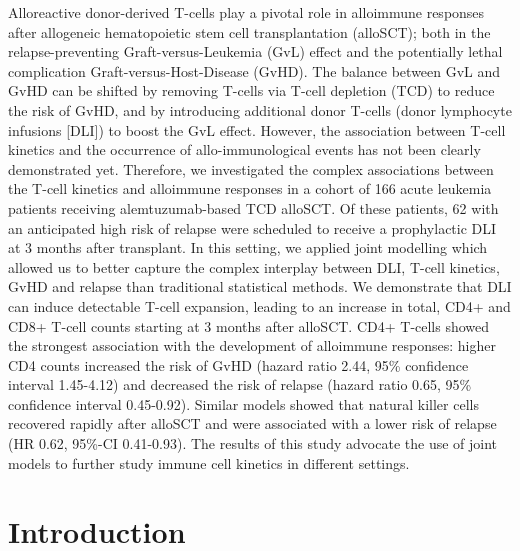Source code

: \documentclass[
  letterpaper,
  DIV=11,
  numbers=noendperiod]{scrreprt}
\begin{document}
Alloreactive donor-derived T-cells play a pivotal role in alloimmune
responses after allogeneic hematopoietic stem cell transplantation
(alloSCT); both in the relapse-preventing Graft-versus-Leukemia (GvL)
effect and the potentially lethal complication Graft-versus-Host-Disease
(GvHD). The balance between GvL and GvHD can be shifted by removing
T-cells via T-cell depletion (TCD) to reduce the risk of GvHD, and by
introducing additional donor T-cells (donor lymphocyte infusions
{[}DLI{]}) to boost the GvL effect. However, the association between
T-cell kinetics and the occurrence of allo-immunological events has not
been clearly demonstrated yet. Therefore, we investigated the complex
associations between the T-cell kinetics and alloimmune responses in a
cohort of 166 acute leukemia patients receiving alemtuzumab-based TCD
alloSCT. Of these patients, 62 with an anticipated high risk of relapse
were scheduled to receive a prophylactic DLI at 3 months after
transplant. In this setting, we applied joint modelling which allowed us
to better capture the complex interplay between DLI, T-cell kinetics,
GvHD and relapse than traditional statistical methods. We demonstrate
that DLI can induce detectable T-cell expansion, leading to an increase
in total, CD4+ and CD8+ T-cell counts starting at 3 months after
alloSCT. CD4+ T-cells showed the strongest association with the
development of alloimmune responses: higher CD4 counts increased the
risk of GvHD (hazard ratio 2.44, 95\% confidence interval 1.45-4.12) and
decreased the risk of relapse (hazard ratio 0.65, 95\% confidence
interval 0.45-0.92). Similar models showed that natural killer cells
recovered rapidly after alloSCT and were associated with a lower risk of
relapse (HR 0.62, 95\%-CI 0.41-0.93). The results of this study advocate
the use of joint models to further study immune cell kinetics in
different settings.

\hfill\break

\hypertarget{introduction-4}{%
\section{Introduction}\label{introduction-4}}
\end{document}

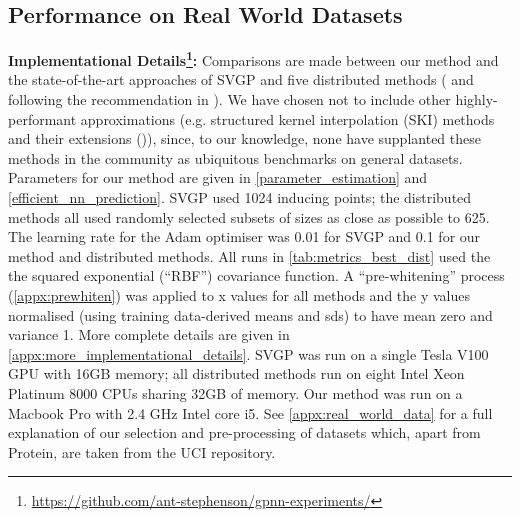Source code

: \subsection{Performance on Real World Datasets}
\label{real_world_data}
\textbf {Implementational Details\footnote{\url{https://github.com/ant-stephenson/gpnn-experiments/}}:} Comparisons are made between our method and the state-of-the-art approaches of SVGP \cite{Hensman} and five distributed methods (\cite{hinton2002training,cao2014generalized,tresp2000bayesian,deisenroth2015distributed} and \cite{amalg_SOD} following the recommendation in \cite{Cohen20b}). We have chosen not to include other highly-performant approximations (e.g. structured kernel interpolation (SKI) methods and their extensions (\cite{Wilson2015,Yadav2021, Gardner2018a})), since, to our knowledge, none have supplanted these methods in the community as ubiquitous benchmarks on general datasets. Parameters for our method are given in \ref{parameter_estimation} and \ref{efficient_nn_prediction}. SVGP used 1024 inducing points; the distributed methods all used randomly selected subsets of sizes as close as possible to 625. The learning rate for the Adam optimiser was 0.01 for SVGP and 0.1 for our method and distributed methods. All runs in \autoref{tab:metrics_best_dist} used the the squared exponential (``RBF'') covariance function. A ``pre-whitening'' process (\ref{appx:prewhiten}) was applied to x values for all methods and the y values normalised (using training data-derived means and sds) to have mean zero and variance 1. More complete details are given in \ref{appx:more_implementational_details}. SVGP was run on a single Tesla V100 GPU with 16GB memory; all distributed methods run on eight Intel Xeon Platinum 8000 CPUs sharing 32GB of memory. Our method was run on a Macbook Pro with 2.4 GHz Intel core i5. See \ref{appx:real_world_data} for a full explanation of our selection and pre-processing of datasets which, apart from Protein, are taken from the UCI repository.

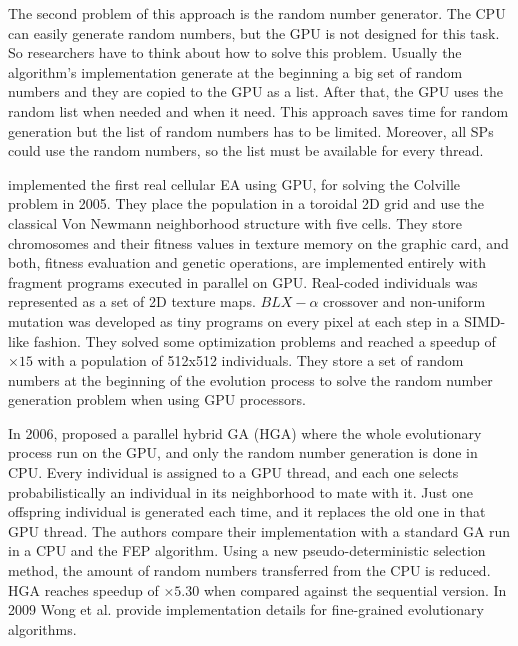 \documentclass[Afour,sageh,times]{sagej}
\begin{document}
The second problem of this approach is the random number generator. The CPU can easily generate random numbers, but the GPU is not designed for this task. So researchers have to think about how to solve this problem. Usually the algorithm's implementation generate at the beginning a big set of random numbers and they are copied to the GPU as a list. After that, the GPU uses the random list when needed and when it need. This approach saves time for random generation but the list of random numbers has to be limited. Moreover, all SPs could use the random numbers, so the list must be available for every thread. 


\cite{yu-parallel-2005} implemented the first real cellular EA using GPU, for solving the Colville problem \citep{Ng:2005:DFF:1064290.1064296} in 2005. They place the population in a toroidal 2D grid and use the classical Von Newmann neighborhood structure with five cells. They store chromosomes and their fitness values in texture memory on the graphic card, and both, fitness evaluation and genetic operations, are implemented entirely with fragment programs executed in parallel on GPU. Real-coded individuals was represented as a set of 2D texture maps. $BLX-\alpha$ crossover and non-uniform mutation was developed as tiny programs on every pixel at each step in a SIMD-like fashion. They solved some optimization problems and reached a speedup of $\times15$ with a population of 512x512 individuals. They store a set of random numbers at the beginning of the evolution process to solve the random number generation problem when using GPU processors. 

In 2006, \cite{man-leung-wong-parallel-2006} proposed a parallel hybrid GA (HGA) where the whole evolutionary process run on the GPU, and only the random number generation is done in CPU. Every individual is assigned to a GPU thread, and each one selects probabilistically an individual in its neighborhood to mate with it. Just one offspring individual is generated each time, and it replaces the old one in that GPU thread. The authors compare their implementation with a standard GA run in a CPU and the FEP \citep{man-leung-wong-parallel-2005} algorithm. Using a new pseudo-deterministic selection method, the amount of random numbers transferred from the CPU is reduced. HGA reaches speedup of $\times5.30$ when compared against the sequential version. In 2009 Wong et al. \citep{wong-implementation-2009} provide implementation details for fine-grained evolutionary algorithms.  
\end{document}
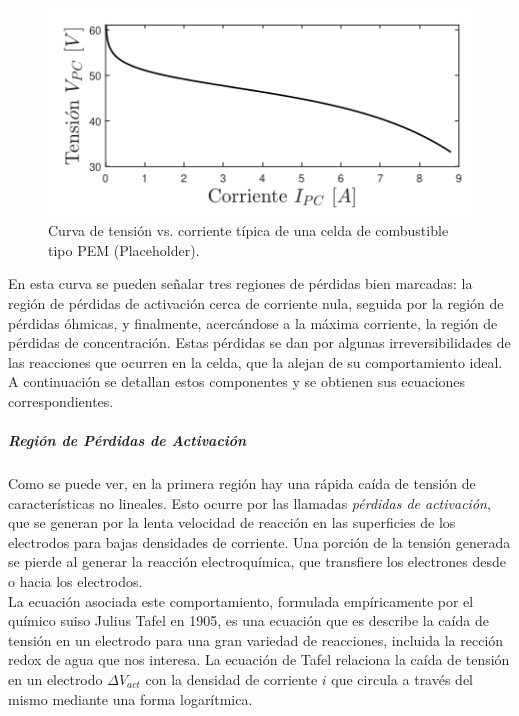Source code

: \begin{figure}[h]
    \centering
    \includegraphics[scale=0.7]{Imagenes/Curva V-I Celda.png}
    \caption{Curva de tensión vs. corriente típica de una celda de combustible tipo PEM (Placeholder).}
    \label{V-I_celda}
\end{figure}

En esta curva se pueden señalar tres regiones de pérdidas bien marcadas: la región de {\Medium pérdidas de activación} cerca de corriente nula, seguida por la región de {\Medium pérdidas óhmicas}, y finalmente, acercándose a la máxima corriente, la región de {\Medium pérdidas de concentración}. Estas pérdidas se dan por algunas irreversibilidades de las reacciones que ocurren en la celda, que la alejan de su comportamiento ideal. A continuación se detallan estos componentes y se obtienen sus ecuaciones correspondientes.\\

\subparagraph{Región de Pérdidas de Activación}

Como se puede ver, en la primera región hay una rápida caída de tensión de características no lineales. Esto ocurre por las llamadas \textit{pérdidas de activación}, que se generan por la lenta velocidad de reacción en las superficies de los electrodos para bajas densidades de corriente. Una porción de la tensión generada se pierde al generar la reacción electroquímica, que transfiere los electrones desde o hacia los electrodos.\\

La ecuación asociada este comportamiento, formulada empíricamente por el químico suiso Julius Tafel en 1905, es una ecuación que es describe la caída de tensión en un electrodo para una gran variedad de reacciones, incluida la rección redox de agua que nos interesa. La ecuación de Tafel relaciona la caída de tensión en un electrodo $\Delta V_{act}$ con la densidad de corriente $i$ que circula a través del mismo mediante una forma logarítmica.
    
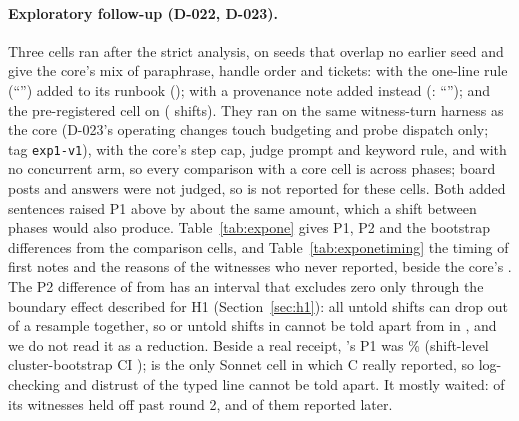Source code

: \paragraph{Exploratory follow-up (D-022, D-023).}
Three cells ran after the strict analysis, on seeds that overlap no earlier seed and give the core's mix of paraphrase, handle order and tickets:  with the one-line rule (``\wtthDesignExpOnePolicySentence'') added to its runbook ();  with a provenance note added instead (: ``\wtthDesignExpOneProvSentence''); and the pre-registered  cell on \wtthDesignModelSonnetName{} (\wtthExpOneSonnetReceiptEps{} shifts).
They ran on the same witness-turn harness as the core (D-023's operating changes touch budgeting and probe dispatch only; tag \texttt{exp1-v1}), with the core's step cap, judge prompt and keyword rule, and with no concurrent  arm, so every comparison with a core cell is across phases; board posts and \DebOne{} answers were not judged, so \Ptwop{} is not reported for these cells.
Both added sentences raised P1 above  by about the same amount, which a shift between phases would also produce.
Table~\ref{tab:expone} gives P1, P2 and the bootstrap differences from the comparison cells, and Table~\ref{tab:exponetiming} the timing of first notes and the \DebTwo{} reasons of the witnesses who never reported, beside the core's .
The P2 difference of  from  has an interval that excludes zero only through the boundary effect described for H1 (Section~\ref{sec:h1}): all \wtthHaikuPTwoForgedK{} untold  shifts can drop out of a resample together, so \wtthExpOneXForgedProvPTwoK{} or \wtthExpOneXForgedPolicyPTwoK{} untold shifts in \wtthExpOneXForgedProvPTwoN{} cannot be told apart from \wtthHaikuPTwoForgedK{} in \wtthHaikuPTwoForgedN, and we do not read it as a reduction.
Beside a real receipt, \wtthDesignModelSonnetName's P1 was \wtthExpOneSonnetReceiptPOnePct\% (shift-level cluster-bootstrap CI \wtthExpOneSonnetReceiptPOneClusterCI);  is the only Sonnet cell in which C really reported, so log-checking and distrust of the typed line cannot be told apart. It mostly waited: \wtthExpOneTimingSonnetReceiptHeldOffK{} of its \wtthExpOneTimingSonnetReceiptN{} witnesses held off past round 2, and \wtthExpOneTimingSonnetReceiptHeldOffReportedK{} of them reported later.
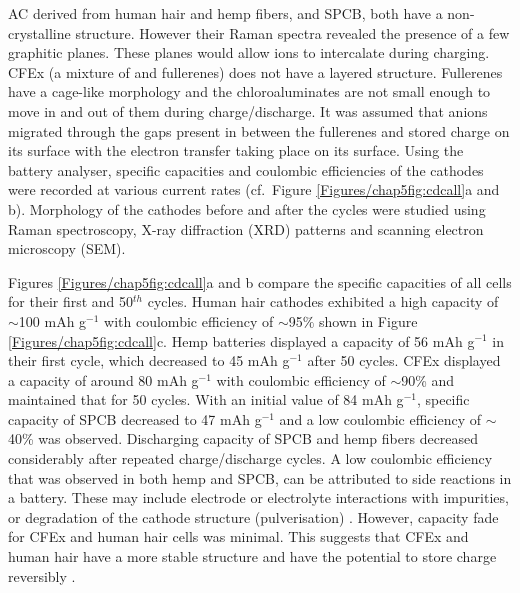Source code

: AC derived from human hair and hemp fibers, and SPCB, both have a non-crystalline structure. However their Raman spectra revealed the presence of a few graphitic planes. These planes would allow  ions to intercalate during charging. CFEx (a mixture of  and  fullerenes) does not have a layered structure. Fullerenes have a cage-like morphology and the chloroaluminates are not small enough to move in and out of them during charge/discharge. It was assumed that  anions migrated through the gaps present in between the fullerenes and stored charge on its surface with the electron transfer taking place on its surface. Using the battery analyser, specific capacities and coulombic efficiencies of the cathodes were recorded at various current rates (cf.\ Figure \ref{Figures/chap5fig:cdcall}a and b). Morphology of the cathodes before and after the cycles were studied using Raman spectroscopy, X-ray diffraction (XRD) patterns and scanning electron microscopy (SEM).

Figures \ref{Figures/chap5fig:cdcall}a and b compare the specific capacities of all cells for their first and 50$^{th}$ cycles. Human hair cathodes exhibited a high capacity of $\sim$100 mAh g$^{-1}$ with coulombic efficiency of $\sim$95$\%$ shown in Figure \ref{Figures/chap5fig:cdcall}c. Hemp batteries displayed a capacity of 56 mAh g$^{-1}$ in their first cycle, which decreased to 45 mAh g$^{-1}$ after 50 cycles. CFEx displayed a capacity of around 80 mAh g$^{-1}$ with coulombic efficiency of $\sim$90\% and maintained that for 50 cycles. With an initial value of 84 mAh g$^{-1}$, specific capacity of SPCB decreased to 47 mAh g$^{-1}$ and a low coulombic efficiency of $\sim$40\% was observed. Discharging capacity of SPCB and hemp fibers decreased considerably after repeated charge/discharge cycles. A low coulombic efficiency that was observed in both hemp and SPCB, can be attributed to side reactions in a battery. These may include electrode or electrolyte interactions with impurities, or degradation of the cathode structure (pulverisation) \cite{gyenes_understanding_2015}. However, capacity fade for CFEx and human hair cells was minimal. This suggests that CFEx and human hair have a more stable structure and have the potential to store charge reversibly \cite{pramanick_human_2016}.\\



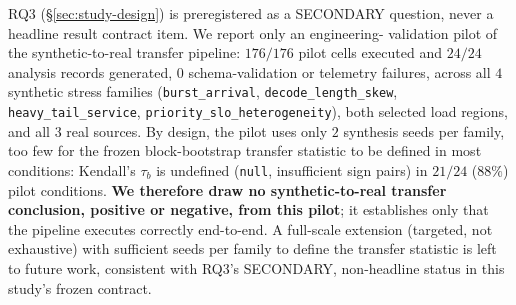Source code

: RQ3 (\S\ref{sec:study-design}) is preregistered as a SECONDARY question,
never a headline result contract item. We report only an engineering-
validation pilot of the synthetic-to-real transfer pipeline: $176/176$
pilot cells executed and $24/24$ analysis records generated, $0$ schema-validation
or telemetry failures, across all $4$ synthetic stress families
(\texttt{burst\_arrival}, \texttt{decode\_length\_skew},
\texttt{heavy\_tail\_service}, \texttt{priority\_slo\_heterogeneity}), both
selected load regions, and all $3$ real sources. By design, the pilot uses
only $2$ synthesis seeds per family, too few for the frozen block-bootstrap
transfer statistic to be defined in most conditions: Kendall's $\tau_b$ is
undefined (\texttt{null}, insufficient sign pairs) in $21/24$ ($88\%$)
pilot conditions. \textbf{We therefore draw no synthetic-to-real transfer
conclusion, positive or negative, from this pilot}; it establishes only
that the pipeline executes correctly end-to-end. A full-scale extension
(targeted, not exhaustive) with sufficient seeds per family to define the
transfer statistic is left to future work, consistent with RQ3's
SECONDARY, non-headline status in this study's frozen contract.
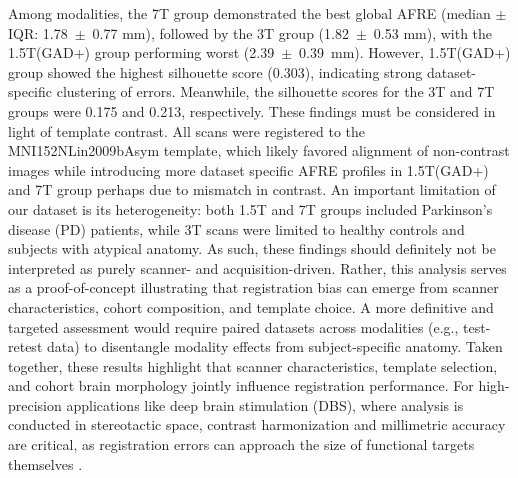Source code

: Among modalities, the 7T group demonstrated the best global AFRE (median \(\pm\) IQR: 1.78~\(\pm\)~0.77 mm), followed by the 3T group (1.82~\(\pm\)~0.53 mm), with the 1.5T(GAD+) group performing worst (2.39~\(\pm\)~0.39~mm). However, 1.5T(GAD+) group showed the highest silhouette score (0.303), indicating strong dataset-specific clustering of errors. Meanwhile, the silhouette scores for the 3T and 7T groups were 0.175 and 0.213, respectively. These findings must be considered in light of template contrast. All scans were registered to the MNI152NLin2009bAsym template, which likely favored alignment of non-contrast images while introducing more dataset specific AFRE profiles in 1.5T(GAD+) and 7T group perhaps due to mismatch in contrast. An important limitation of our dataset is its heterogeneity: both 1.5T and 7T groups included Parkinson’s disease (PD) patients, while 3T scans were limited to healthy controls and subjects with atypical anatomy. As such, these findings should definitely not be interpreted as purely scanner- and acquisition-driven. Rather, this analysis serves as a proof-of-concept illustrating that registration bias can emerge from scanner characteristics, cohort composition, and template choice. A more definitive and targeted assessment would require paired datasets across modalities (e.g., test-retest data) to disentangle modality effects from subject-specific anatomy. Taken together, these results highlight that scanner characteristics, template selection, and cohort brain morphology jointly influence registration performance. For high-precision applications like deep brain stimulation (DBS), where analysis is conducted in stereotactic space, contrast harmonization and millimetric accuracy are critical, as registration errors can approach the size of functional targets themselves \cite{Hollunder2024-wc}.

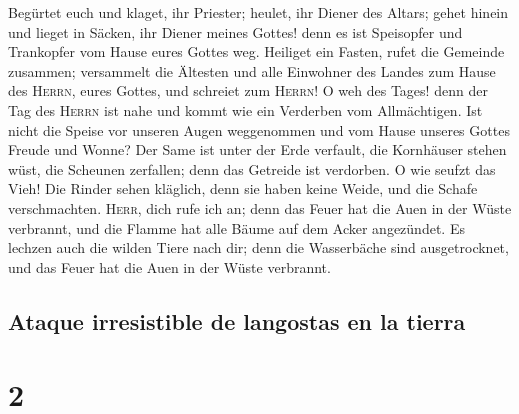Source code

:  Begürtet euch und klaget, ihr Priester; heulet, ihr
Diener des Altars; gehet hinein und lieget in Säcken, ihr Diener meines
Gottes! denn es ist Speisopfer und Trankopfer vom Hause eures Gottes
weg.  Heiliget ein Fasten, rufet die Gemeinde zusammen;
versammelt die Ältesten und alle Einwohner des Landes zum Hause des
\textsc{Herrn}, eures Gottes, und schreiet zum \textsc{Herrn}!
 O weh des Tages! denn der Tag des \textsc{Herrn} ist
nahe und kommt wie ein Verderben vom Allmächtigen.  Ist
nicht die Speise vor unseren Augen weggenommen und vom Hause unseres
Gottes Freude und Wonne?  Der Same ist unter der Erde
verfault, die Kornhäuser stehen wüst, die Scheunen zerfallen; denn das
Getreide ist verdorben.  O wie seufzt das Vieh! Die
Rinder sehen kläglich, denn sie haben keine Weide, und die Schafe
verschmachten.  \textsc{Herr}, dich rufe ich an; denn das
Feuer hat die Auen in der Wüste verbrannt, und die Flamme hat alle Bäume
auf dem Acker angezündet.  Es lechzen auch die wilden
Tiere nach dir; denn die Wasserbäche sind ausgetrocknet, und das Feuer
hat die Auen in der Wüste verbrannt.

\hypertarget{ataque-irresistible-de-langostas-en-la-tierra}{%
\subsection{Ataque irresistible de langostas en la
tierra}\label{ataque-irresistible-de-langostas-en-la-tierra}}

\hypertarget{section-1}{%
\section{2}\label{section-1}}

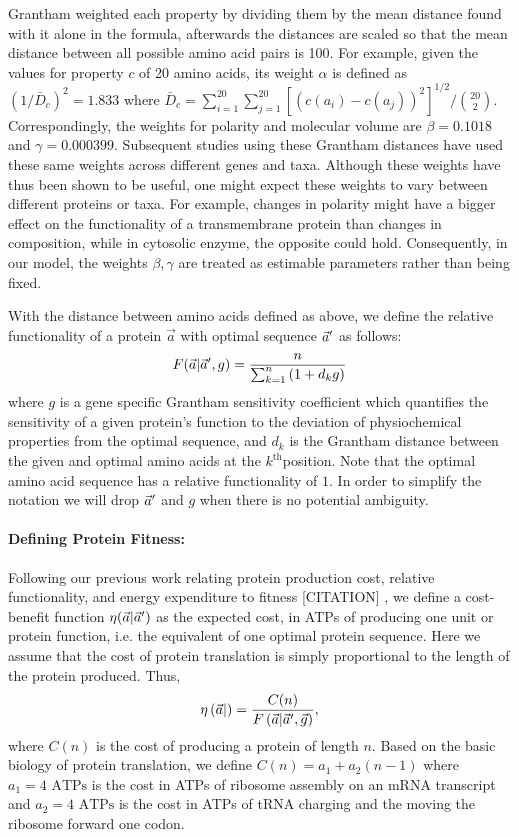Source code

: Grantham weighted each property by dividing them by the mean distance found with it alone in the formula, afterwards the distances are scaled so that the mean distance between all possible amino acid pairs is 100.
For example, given the values for property $c$ of 20 amino acids, its weight $\alpha$ is defined as $(1/\bar{D}_c)^2 = 1.833$ where $\bar{D}_c = \sum_{i=1}^{20}  \sum_{j=1}^{20}[(c\left(a_i\right) - c\left(a_j\right))^2]^{1/2}/\binom{20}{2}$.
Correspondingly, the weights for polarity and molecular volume are $\beta = 0.1018$ and $\gamma = 0.000399$. 
Subsequent studies using these Grantham distances have used these same weights across different genes and taxa. 
Although these weights have thus been shown to be useful, one might expect these weights to vary between different proteins or taxa. 
For example, changes in polarity might have a bigger effect on the functionality of a transmembrane protein than changes in composition, while in cytosolic enzyme, the opposite could hold. 
Consequently, in our model, the weights $\beta, \gamma$ are treated as estimable parameters rather than being fixed. 

With the distance between amino acids defined as above, we define the relative functionality of a protein $\vec{a}$ with optimal sequence $\vec{a}^\prime$ as follows:
\begin{equation}
F(\vec{a}| \vec{a}^\prime,g)  =  \frac{n}{\sum_{k=1}^n{(1+d_kg)}} \label{eq:harmonic}
\end{equation}
where $g$ is a gene specific Grantham sensitivity coefficient which quantifies the sensitivity of a given protein's function to the deviation of physiochemical properties from the optimal sequence, and $d_k$ is the Grantham distance between the given and optimal amino acids at the $k^{\text{th}}$position.
Note that the optimal amino acid sequence has a relative functionality of $1$. 
In order to simplify the notation we will drop $\vec{a}^\prime$ and $g$ when there is no potential ambiguity.


\paragraph*{Defining Protein Fitness:} 
Following our previous work relating protein production cost, relative functionality, and energy expenditure to fitness [CITATION] \cite{Gilchrist2007,ShahGilchrist2011pnas}, we define a cost-benefit function $\eta(\vec{a}|\vec{a}^\prime)$ as the expected cost, in ATPs of producing one unit or protein function, i.e. the equivalent of one optimal protein sequence. 
Here we assume that the cost of protein translation is simply proportional to the length of the protein produced.
Thus,
\begin{equation}
\label{eq:etadef}
\eta\left(\vec{a} |\right) = \frac{C(n)}{F\left(\vec{a} | \vec{a}^\prime,\vec{g}\right)},
\end{equation}
where $C(n)$ is the cost of producing a protein of length $n$.
Based on the basic biology of protein translation, we define $C(n) = a_1 + a_2 (n-1) $ where  $a_1 = 4\text{ ATPs}$ is the cost in ATPs of ribosome assembly on an mRNA transcript and $a_2 = 4 \text{ ATPs}$ is the cost in ATPs of tRNA charging and the moving the ribosome forward one codon.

◇ ◇ ◇

WHAT THE TASK ASKS -
Go through the listing above and find each line containing the string "eures"; copy those lines.

SOLVED PROBLEM -
Gottes! denn es ist Speisopfer und Trankopfer vom Hause eures Gottes
\textsc{Herrn}, eures Gottes, und schreiet zum \textsc{Herrn}!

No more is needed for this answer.